Any radical change in technology introduces both new strengths in performance and new vulnerabilities.
These new technologies have given rise to a number of new forms of interaction with the machines. This has many implications. One results from the ever-increasing complexity and self-directedness of the devices. Another comes from the business opportunities being considered by the vendors.
Complexity. It is no longer easy or even possible to understand why a machine has taken the action it did: not even the designer of the machine may know, because not only are the algorithms complex and difficult to understand in the realities of a dynamic, ever-changing real environment, but the learning algorithms may have adjusted weights and rules in ways not easy to decipher. If the designers cannot always predict or understand the behavior, what chance does the ordinary person have?
Business opportunities. Vendors see new opportunities to enhance and control their customer base through new proprietary forms of interaction and displays, data standards, gestures, and applications. These developments are accompanied by an increase in patent wars and legal fights over intellectual property. Proprietary standards are designed to produce customer lock-in. Customers invest considerable time and effort to enter personal information, records, and files. Moreover, the systems monitor customer activity in multiple ways, such as credit card transactions, phone calls, GPS records, and Web site search behavior, collecting considerable information that allows more accurate recommendations and other helpful services. Even assuming that the customer is aware of this activity and has granted permission because the resulting high quality of suggestions and guidance has benefits, the large amount of time and effort to amass this information and to learn the unique method of use locks in the user. Any change would require a huge investment in time to learn the new system, often accompanied by considerable time and expense to transfer the information, if indeed this were possible.
The introduction of gesture control has also had an unfortunate side effect: fundamental principles of human-computer interaction have fallen by the wayside, whether through the ignorance of the new developers or deliberate disavowal in the attempt to develop differentiation among products.
Consider these fundamental principles of understandable interaction: a clear conceptual model; clear signifiers to indicate the place and nature of the possible actions (commonly, but inappropriately, called "perceived affordances"); the principle of discoverability, where a person could determine the potential actions at any time simply by examining the menus; and feedback to disclose what action has just taken place. Note that all of these are fundamental principles of interaction derived from understanding the psychology of the users. As a result, these are independent of the platform and the form of interaction. Whether the interaction is controlled by buttons and levers, steering wheel and foot pedals, mouse and keyboard, gestures in the air or touchpad, these fundamental psychological principles still apply. The principles will be implemented differently for different systems of control and interaction, but they must be followed if the resulting systems are to be understandable.
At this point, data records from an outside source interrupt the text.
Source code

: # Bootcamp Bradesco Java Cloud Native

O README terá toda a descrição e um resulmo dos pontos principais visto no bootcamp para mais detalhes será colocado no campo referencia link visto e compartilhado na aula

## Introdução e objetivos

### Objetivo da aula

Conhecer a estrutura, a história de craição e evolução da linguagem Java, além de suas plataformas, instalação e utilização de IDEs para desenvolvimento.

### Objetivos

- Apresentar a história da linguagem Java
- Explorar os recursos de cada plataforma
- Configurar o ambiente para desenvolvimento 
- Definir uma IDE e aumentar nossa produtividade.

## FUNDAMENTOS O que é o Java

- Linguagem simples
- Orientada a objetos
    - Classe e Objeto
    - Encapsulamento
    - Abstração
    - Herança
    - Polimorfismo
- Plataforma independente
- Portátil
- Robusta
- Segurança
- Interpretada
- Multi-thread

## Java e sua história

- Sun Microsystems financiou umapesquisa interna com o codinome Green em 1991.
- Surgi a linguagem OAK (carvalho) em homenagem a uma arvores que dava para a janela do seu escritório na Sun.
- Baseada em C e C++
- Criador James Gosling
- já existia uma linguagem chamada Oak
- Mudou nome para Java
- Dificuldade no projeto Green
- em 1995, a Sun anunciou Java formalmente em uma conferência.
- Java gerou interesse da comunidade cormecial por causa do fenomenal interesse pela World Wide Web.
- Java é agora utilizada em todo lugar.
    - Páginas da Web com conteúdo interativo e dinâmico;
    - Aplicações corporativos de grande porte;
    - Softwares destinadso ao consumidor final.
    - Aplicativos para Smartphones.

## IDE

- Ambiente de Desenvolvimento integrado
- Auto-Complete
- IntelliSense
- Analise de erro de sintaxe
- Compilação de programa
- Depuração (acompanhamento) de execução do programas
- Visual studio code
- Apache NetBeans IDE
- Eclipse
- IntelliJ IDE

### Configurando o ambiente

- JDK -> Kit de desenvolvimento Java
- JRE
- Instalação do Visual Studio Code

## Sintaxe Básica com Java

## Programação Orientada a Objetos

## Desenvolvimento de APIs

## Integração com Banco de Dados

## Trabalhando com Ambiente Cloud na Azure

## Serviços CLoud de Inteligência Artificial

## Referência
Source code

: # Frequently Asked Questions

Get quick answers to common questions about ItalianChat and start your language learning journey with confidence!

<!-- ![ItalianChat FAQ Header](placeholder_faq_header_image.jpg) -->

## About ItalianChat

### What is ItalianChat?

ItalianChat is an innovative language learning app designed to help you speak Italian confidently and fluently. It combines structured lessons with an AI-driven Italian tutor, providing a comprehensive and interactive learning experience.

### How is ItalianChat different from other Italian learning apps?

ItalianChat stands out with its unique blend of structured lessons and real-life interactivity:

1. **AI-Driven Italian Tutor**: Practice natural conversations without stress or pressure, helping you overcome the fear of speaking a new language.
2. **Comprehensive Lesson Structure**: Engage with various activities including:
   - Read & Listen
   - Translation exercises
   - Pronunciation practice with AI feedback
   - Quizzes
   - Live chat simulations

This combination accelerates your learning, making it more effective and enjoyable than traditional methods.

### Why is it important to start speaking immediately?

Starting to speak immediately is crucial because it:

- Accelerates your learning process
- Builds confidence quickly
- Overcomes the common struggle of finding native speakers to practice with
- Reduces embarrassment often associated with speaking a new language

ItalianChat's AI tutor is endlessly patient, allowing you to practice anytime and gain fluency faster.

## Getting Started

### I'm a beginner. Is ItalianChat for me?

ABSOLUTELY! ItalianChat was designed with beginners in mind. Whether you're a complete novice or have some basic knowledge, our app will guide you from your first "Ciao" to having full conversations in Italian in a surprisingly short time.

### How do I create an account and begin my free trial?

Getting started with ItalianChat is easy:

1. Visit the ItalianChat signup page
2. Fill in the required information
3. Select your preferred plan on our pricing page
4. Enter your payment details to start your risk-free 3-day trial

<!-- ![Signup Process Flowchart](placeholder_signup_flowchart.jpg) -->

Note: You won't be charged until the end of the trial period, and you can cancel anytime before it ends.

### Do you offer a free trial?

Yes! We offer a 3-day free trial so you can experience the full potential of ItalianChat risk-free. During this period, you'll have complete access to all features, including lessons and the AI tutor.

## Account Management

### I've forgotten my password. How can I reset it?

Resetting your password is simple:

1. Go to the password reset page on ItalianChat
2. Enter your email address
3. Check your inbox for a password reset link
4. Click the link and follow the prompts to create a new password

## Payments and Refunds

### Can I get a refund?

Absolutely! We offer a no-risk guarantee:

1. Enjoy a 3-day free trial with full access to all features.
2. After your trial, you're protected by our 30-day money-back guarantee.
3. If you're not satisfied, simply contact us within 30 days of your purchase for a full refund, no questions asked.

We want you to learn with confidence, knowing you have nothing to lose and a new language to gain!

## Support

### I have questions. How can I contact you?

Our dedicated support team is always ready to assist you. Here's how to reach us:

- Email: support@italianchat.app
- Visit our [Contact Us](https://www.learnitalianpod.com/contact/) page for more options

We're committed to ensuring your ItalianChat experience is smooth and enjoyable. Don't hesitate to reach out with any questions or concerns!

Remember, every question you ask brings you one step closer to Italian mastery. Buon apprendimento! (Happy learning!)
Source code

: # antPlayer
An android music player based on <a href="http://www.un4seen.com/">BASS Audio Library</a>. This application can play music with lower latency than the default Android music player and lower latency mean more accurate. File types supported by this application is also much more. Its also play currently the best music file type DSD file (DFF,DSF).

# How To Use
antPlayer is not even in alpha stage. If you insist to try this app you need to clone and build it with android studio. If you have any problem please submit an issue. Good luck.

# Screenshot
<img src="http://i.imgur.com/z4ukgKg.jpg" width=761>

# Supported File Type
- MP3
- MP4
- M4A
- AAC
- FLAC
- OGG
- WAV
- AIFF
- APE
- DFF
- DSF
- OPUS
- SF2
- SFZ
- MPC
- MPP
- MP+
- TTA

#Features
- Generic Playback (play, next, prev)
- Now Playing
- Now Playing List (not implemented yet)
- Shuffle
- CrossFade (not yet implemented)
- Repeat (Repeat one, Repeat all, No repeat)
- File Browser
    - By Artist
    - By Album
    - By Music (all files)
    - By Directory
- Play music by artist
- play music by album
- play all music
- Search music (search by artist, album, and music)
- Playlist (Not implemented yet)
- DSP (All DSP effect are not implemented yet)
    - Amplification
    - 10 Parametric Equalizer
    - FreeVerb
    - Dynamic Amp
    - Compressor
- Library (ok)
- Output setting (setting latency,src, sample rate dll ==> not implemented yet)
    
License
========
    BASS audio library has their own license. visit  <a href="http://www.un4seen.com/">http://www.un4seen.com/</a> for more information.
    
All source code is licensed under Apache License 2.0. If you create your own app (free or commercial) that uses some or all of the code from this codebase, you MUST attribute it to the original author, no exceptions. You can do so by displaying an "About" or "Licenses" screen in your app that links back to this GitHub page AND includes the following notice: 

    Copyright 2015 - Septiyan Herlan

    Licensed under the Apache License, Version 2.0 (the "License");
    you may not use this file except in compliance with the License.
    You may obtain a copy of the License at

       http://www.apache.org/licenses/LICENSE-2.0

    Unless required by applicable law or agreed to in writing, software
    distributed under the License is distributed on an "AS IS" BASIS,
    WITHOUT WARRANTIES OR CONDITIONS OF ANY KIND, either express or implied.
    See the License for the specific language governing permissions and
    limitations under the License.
One major powerful operation that has been ubiquitous on all desktop operating systems since the 1980s is the undo command. In the new gestural systems it is seldom present. Even when a system actually has an undo operation, the lack of discoverability means that most users will be unaware of its existence. Moreover, the vendors use different gestures to invoke it. Apple's iOS supports undo via the shaking gesture whereas Microsoft advocates a "flick-down diagonal." Neither is reliably present in applications. As a result, if the gesture fails, the user does not know whether the failure is due to poor execution of the gesture or the lack of implementation. I cannot find evidence for undo of data entry in the Android operating system, although I can find many people complaining about its absence. Google has implemented minimal undo operations in its mail system through the use of touch buttons. These are not used for editing, but for correcting errors in labeling, deleting, or sending email.
Electronic book readers use proprietary standards so that books, magazines, and newspapers often can be read only on the vendor's e-readers. Similarly, annotations and markers within a book are not treated in a uniform manner by the vendors. Even the terms of engagement have changed: electronic books are not sold, they are leased, which means the normal rights associated with ownership of a physical copy do not apply to the electronic version, even though it was purchased from the same vendor that sells the physical version, and even though the electronic version may be more expensive than the physical one. The traditional ability of a book owner to loan, give, or sell the physical copy to others has essentially disappeared.
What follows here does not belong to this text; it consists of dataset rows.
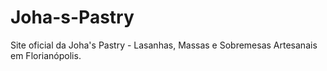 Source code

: # Joha-s-Pastry
Site oficial da Joha's Pastry - Lasanhas, Massas e Sobremesas Artesanais em Florianópolis.
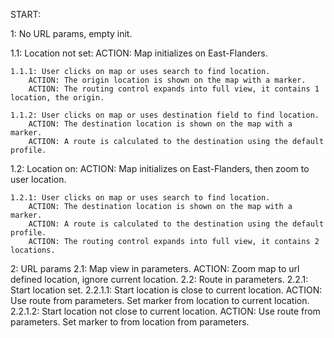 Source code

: START:

1: No URL params, empty init.

1.1: Location not set: 
    ACTION: Map initializes on East-Flanders.

    1.1.1: User clicks on map or uses search to find location.
        ACTION: The origin location is shown on the map with a marker.
        ACTION: The routing control expands into full view, it contains 1 location, the origin.

    1.1.2: User clicks on map or uses destination field to find location.
        ACTION: The destination location is shown on the map with a marker.
        ACTION: A route is calculated to the destination using the default profile.

1.2: Location on:
    ACTION: Map initializes on East-Flanders, then zoom to user location.

    1.2.1: User clicks on map or uses search to find location.
        ACTION: The destination location is shown on the map with a marker.
        ACTION: A route is calculated to the destination using the default profile.
        ACTION: The routing control expands into full view, it contains 2 locations.

2: URL params
2.1: Map view in parameters.
    ACTION: Zoom map to url defined location, ignore current location.
2.2: Route in parameters.
    2.2.1: Start location set.
        2.2.1.1: Start location is close to current location.
            ACTION: Use route from parameters. Set marker from location to current location.
        2.2.1.2: Start location not close to current location.
            ACTION: Use route from parameters. Set marker to from location from parameters.

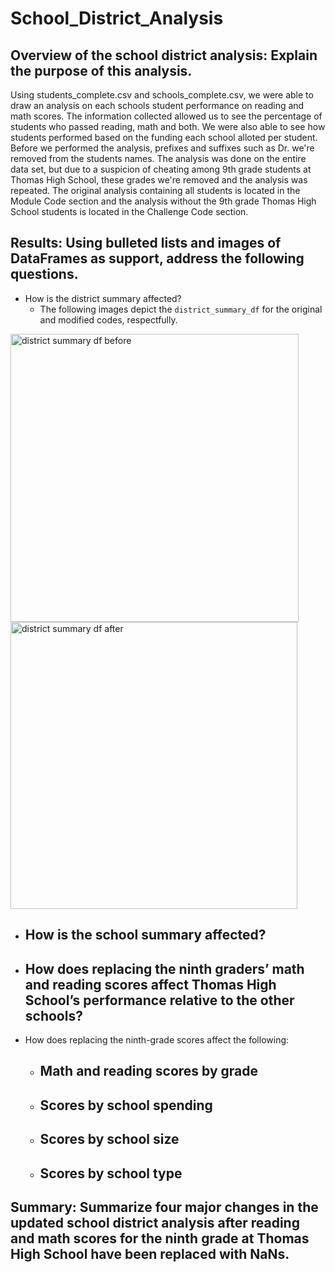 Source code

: # School_District_Analysis

## Overview of the school district analysis: Explain the purpose of this analysis.
Using students_complete.csv and schools_complete.csv, we were able to draw an analysis on each schools student performance on reading and math scores. The information collected allowed us to see the percentage of students who passed reading, math and both. We were also able to see how students performed based on the funding each school alloted per student. Before we performed the analysis, prefixes and suffixes such as Dr. we're removed from the students names. The analysis was done on the entire data set, but due to a suspicion of cheating among 9th grade students at Thomas High School, these grades we're removed and the analysis was repeated. The original analysis containing all students is located in the Module Code section and the analysis without the 9th grade Thomas High School students is located in the Challenge Code section.

## Results: Using bulleted lists and images of DataFrames as support, address the following questions.

- How is the district summary affected?
  - The following images depict the `district_summary_df` for the original and modified codes, respectfully.

<img width="461" alt="district summary df before" src="https://user-images.githubusercontent.com/78509850/114321973-9cd5d080-9ad2-11eb-91c6-ba5c943560c0.png">
<img width="459" alt="district summary df after" src="https://user-images.githubusercontent.com/78509850/114321975-a0695780-9ad2-11eb-89c5-fb3ede363325.png">


- How is the school summary affected?
  - 
  
- How does replacing the ninth graders’ math and reading scores affect Thomas High School’s performance relative to the other schools?
  - 
  
- How does replacing the ninth-grade scores affect the following:
  - Math and reading scores by grade
    - 
  
  - Scores by school spending
    - 
  
  - Scores by school size
    - 
  
  - Scores by school type
    - 
  
## Summary: Summarize four major changes in the updated school district analysis after reading and math scores for the ninth grade at Thomas High School have been replaced with NaNs.
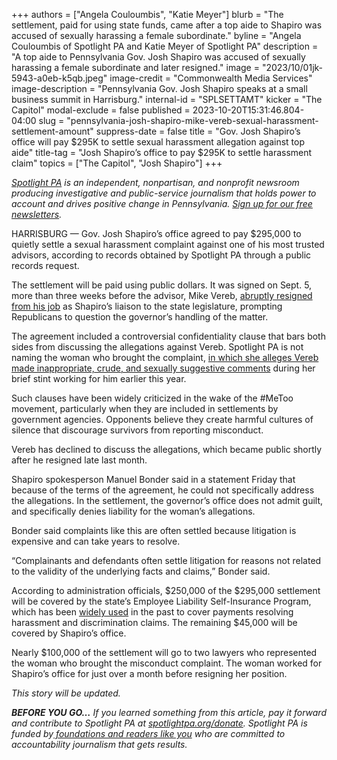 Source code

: +++
authors = ["Angela Couloumbis", "Katie Meyer"]
blurb = "The settlement, paid for using state funds, came after a top aide to Shapiro was accused of sexually harassing a female subordinate."
byline = "Angela Couloumbis of Spotlight PA and Katie Meyer of Spotlight PA"
description = "A top aide to Pennsylvania Gov. Josh Shapiro was accused of sexually harassing a female subordinate and later resigned."
image = "2023/10/01jk-5943-a0eb-k5qb.jpeg"
image-credit = "Commonwealth Media Services"
image-description = "Pennsylvania Gov. Josh Shapiro speaks at a small business summit in Harrisburg."
internal-id = "SPLSETTAMT"
kicker = "The Capitol"
modal-exclude = false
published = 2023-10-20T15:31:46.804-04:00
slug = "pennsylvania-josh-shapiro-mike-vereb-sexual-harassment-settlement-amount"
suppress-date = false
title = "Gov. Josh Shapiro’s office will pay $295K to settle sexual harassment allegation against top aide"
title-tag = "Josh Shapiro’s office to pay $295K to settle harassment claim"
topics = ["The Capitol", "Josh Shapiro"]
+++

<a href="https://www.spotlightpa.org/"><em>Spotlight PA</em></a><em> is an independent, nonpartisan, and nonprofit newsroom producing investigative and public-service journalism that holds power to account and drives positive change in Pennsylvania. </em><a href="https://www.spotlightpa.org/newsletters"><em>Sign up for our free newsletters</em></a><em>.</em>

HARRISBURG — Gov. Josh Shapiro’s office agreed to pay $295,000 to quietly settle a sexual harassment complaint against one of his most trusted advisors, according to records obtained by Spotlight PA through a public records request.

The settlement will be paid using public dollars. It was signed on Sept. 5, more than three weeks before the advisor, Mike Vereb, <a href="https://www.spotlightpa.org/news/2023/09/pennsylvania-mike-vereb-sexual-harassment-allegation-josh-shapiro-administration/">abruptly resigned from his job</a> as Shapiro’s liaison to the state legislature, prompting Republicans to question the governor’s handling of the matter.

The agreement included a controversial confidentiality clause that bars both sides from discussing the allegations against Vereb. Spotlight PA is not naming the woman who brought the complaint, <a href="https://www.spotlightpa.org/news/2023/10/pennsylvania-josh-shapiro-mike-vereb-sexual-harassment-settlement/">in which she alleges Vereb made inappropriate, crude, and sexually suggestive comments</a> during her brief stint working for him earlier this year.

<script src="https://www.spotlightpa.org/embed.js" async></script><div data-spl-embed-version="1" data-spl-src="https://www.spotlightpa.org/embeds/newsletter/"></div>

Such clauses have been widely criticized in the wake of the \#MeToo movement, particularly when they are included in settlements by government agencies. Opponents believe they create harmful cultures of silence that discourage survivors from reporting misconduct.

Vereb has declined to discuss the allegations, which became public shortly after he resigned late last month.

Shapiro spokesperson Manuel Bonder said in a statement Friday that because of the terms of the agreement, he could not specifically address the allegations. In the settlement, the governor’s office does not admit guilt, and specifically denies liability for the woman’s allegations.

Bonder said complaints like this are often settled because litigation is expensive and can take years to resolve.

“Complainants and defendants often settle litigation for reasons not related to the validity of the underlying facts and claims,” Bonder said.

According to administration officials, $250,000 of the $295,000 settlement will be covered by the state’s Employee Liability Self-Insurance Program, which has been <a href="https://www.inquirer.com/philly/news/breaking/sex-harassment-payments-pennsylvania-state-workers-millions-20180131.html">widely used</a> in the past to cover payments resolving harassment and discrimination claims. The remaining $45,000 will be covered by Shapiro’s office.

Nearly $100,000 of the settlement will go to two lawyers who represented the woman who brought the misconduct complaint. The woman worked for Shapiro’s office for just over a month before resigning her position.

<em>This story will be updated.</em>

<strong><em>BEFORE YOU GO…</em></strong><em> If you learned something from this article, pay it forward and contribute to Spotlight PA at </em><a href="http://spotlightpa.org/donate"><em>spotlightpa.org/donate</em></a><em>. Spotlight PA is funded by</em><a href="https://www.spotlightpa.org/support"><em> foundations and readers like you</em></a><em> who are committed to accountability journalism that gets results.</em>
All these changes and incompatibilities lead us to walled gardens, with all sorts of discomforts and inconveniences. Other factors add to these problems. Although the rise of small applications sold in "marketplaces" or "app stores" has given rise to thriving small enterprises, sometimes even from student projects in college classes, the inability to use an app across platforms adds to the fragmentation. Cloud services further complicate the story. Even assuming that one always has high-bandwidth access to the services, they raise numerous issues of security and privacy, cost, and transferability. High roaming fees for the use of data services, especially across national borders, prohibit most people from using these services while traveling internationally, even though this is when services such as maps and directions, translations, and recommendations for hotels and restaurants would be of most value. To compound the problem, although data may be stored across the world, different nations have different laws and even secret policies about data protection, privacy, and access to information.
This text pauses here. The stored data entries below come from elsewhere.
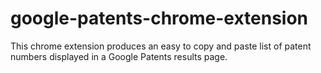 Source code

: # google-patents-chrome-extension
This chrome extension produces an easy to copy and paste list of patent numbers displayed in a Google Patents results page.
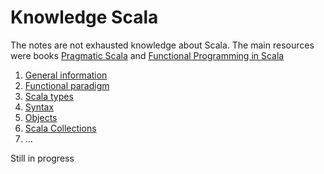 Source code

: Knowledge Scala
====================

The notes are not exhausted knowledge about Scala. The main resources were books [Pragmatic Scala](https://www.goodreads.com/book/show/25509140-pragmatic-scala) and [Functional Programming in Scala](https://www.goodreads.com/book/show/13541678-functional-programming-in-scala)

1) [General information](https://github.com/OndrejKucera/knowledge_scala/blob/master/General_Information.md)
2) [Functional paradigm](https://github.com/OndrejKucera/knowledge_scala/blob/master/Functional_Paradigm.md)
3) [Scala types](https://github.com/OndrejKucera/knowledge_scala/blob/master/Scala_Types.md)
4) [Syntax](https://github.com/OndrejKucera/knowledge_scala/blob/master/Syntax.md)
5) [Objects](https://github.com/OndrejKucera/knowledge_scala/blob/master/Objects.md)
6) [Scala Collections](https://github.com/OndrejKucera/knowledge_scala/blob/master/Collections.md)
7) ...

Still in progress
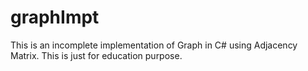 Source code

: # graphImpt
This is an incomplete implementation of Graph in C# using Adjacency Matrix. This is just for education purpose.
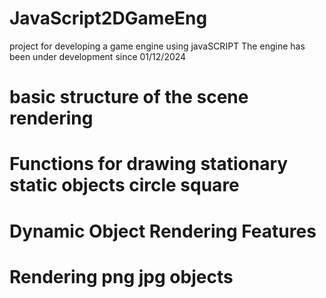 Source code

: # JavaScript2DGameEng
project for developing a game engine using javaSCRIPT The engine has been under development since 01/12/2024


# basic structure of the scene rendering

# Functions for drawing stationary static objects circle square

# Dynamic Object Rendering Features

# Rendering png jpg objects

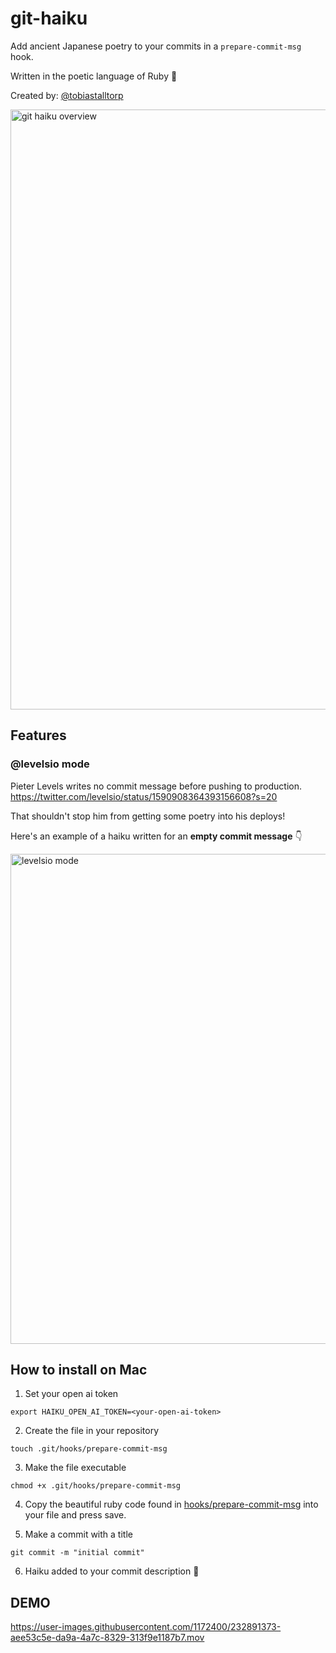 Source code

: # git-haiku
Add ancient Japanese poetry to your commits in a `prepare-commit-msg` hook.

Written in the poetic language of Ruby 💎

Created by: [@tobiastalltorp](https://twitter.com/tobiastalltorp)

<img width="960" alt="git haiku overview" src="https://user-images.githubusercontent.com/1172400/232972961-dcf1f610-a8b1-4e8e-998b-b1be8f177fd0.png">

## Features
### @levelsio mode
Pieter Levels writes no commit message before pushing to production.   
https://twitter.com/levelsio/status/1590908364393156608?s=20

That shouldn't stop him from getting some poetry into his deploys!

Here's an example of a haiku written for an **empty commit message** 👇

<img width="784" alt="levelsio mode" src="https://user-images.githubusercontent.com/1172400/232976631-282c0fef-6e42-4138-bfae-469da4ebdb39.png">



## How to install on Mac
1. Set your open ai token

`export HAIKU_OPEN_AI_TOKEN=<your-open-ai-token>`

2. Create the file in your repository

`touch .git/hooks/prepare-commit-msg`

3. Make the file executable

`chmod +x .git/hooks/prepare-commit-msg`

4. Copy the beautiful ruby code found in [hooks/prepare-commit-msg](hooks/prepare-commit-msg) into your file and press save.

5. Make a commit with a title 

`git commit -m "initial commit"`

6. Haiku added to your commit description 🌸


## DEMO

https://user-images.githubusercontent.com/1172400/232891373-aee53c5e-da9a-4a7c-8329-313f9e1187b7.mov


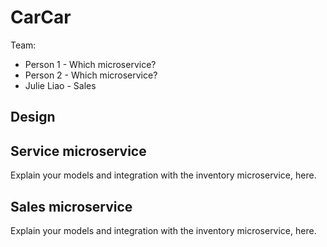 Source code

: # CarCar

Team:

* Person 1 - Which microservice?
* Person 2 - Which microservice?
* Julie Liao - Sales

## Design

## Service microservice

Explain your models and integration with the inventory
microservice, here.

## Sales microservice

Explain your models and integration with the inventory
microservice, here.

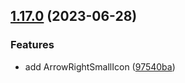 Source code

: ## [1.17.0](https://github.com/taskany-inc/bricks/compare/v1.16.1...v1.17.0) (2023-06-28)


### Features

* add ArrowRightSmallIcon ([97540ba](https://github.com/taskany-inc/bricks/commit/97540ba7142abfd066dda3c50c74eda7f880dc3f))

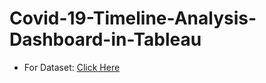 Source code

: # Covid-19-Timeline-Analysis-Dashboard-in-Tableau

* For Dataset: [Click Here](https://data.world/covid-19-data-resource-hub/covid-19-case-counts/workspace/file?filename=COVID-19+Cases.csv)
Concerns about privacy and security will spawn yet another set of problems, with further calls for national identity cards, password complexity, the rise of biometric identifiers and special tokens, all of which will be announced with high hopes and great promises. In the end, however, these different approaches will simply escalate the war between the black hats that will systematically defeat each method and the white hats that will have to keep introducing new procedures. The everyday person can expect security to become so onerous that the difficulty of use plus the inability to remember all the contradictory passwords, specialized devices, and biometrics will interfere with their ability to get their work done. This will either drive them away from usage or encourage them to develop hacks and workarounds that defeat the security.
From one perspective, the technology cusp might cause a retreat to walled proprietary gardens with creativity thwarted because almost any new idea immediately runs into a thicket of patent and intellectual property restrictions.
But from a different perspective, this cusp offers a rich set of exciting possibilities for the development of devices and applications that provide great value. Inexpensive access to communication, computation, and related technologies empowers individuals all over the world in ways never before possible. We already see the results in the development of new businesses, effective new tools for learning and self-education, and exciting forms of literature, art, music, and theater.
In this column, I have not identified explicit risks nor given the usual set of examples of troublesome activities. So why is this column part of the "Inside Risks" series? Because the changes all entail risks of numerous sorts. Any radical change in technology introduces both new strengths in performance and new vulnerabilities. It takes a while to work them out. After all, when millions of people start using the new technology, they will do things never before considered, and this isn't even taking into account the numerous malware creators who will relish the opportunity to find and exploit weaknesses.
The growth of proprietary systems and lack of standards will stifle creativity, or alternatively, channel creativity into developing work-aroundsnot a very productive use of creative developers.
A more serious problem is that the large number of non-technical people subjected to the technological whims will become confused (and properly so). This confusion can result in two extreme forms of behavior. First, in the "I don't trust anything" form of behavior, they will try to act safely by refusing to open or download items, thereby missing valuable messages as well as preventing upgrades to software and protective packages intended to patch vulnerabilities. Acting safely can be dangerous. Second, in the "I don't know what all these messages mean, so sure, yes, whatever" mode, they will accept everything, often being rewarded by appropriate software upgrades or the receipt of information they are indeed seeking. But in the end, their machines will be badly compromised.
Are there other risks? Of course. We know two things about unexpected events. First, they always occur. Second, when they do occur, they are unexpected.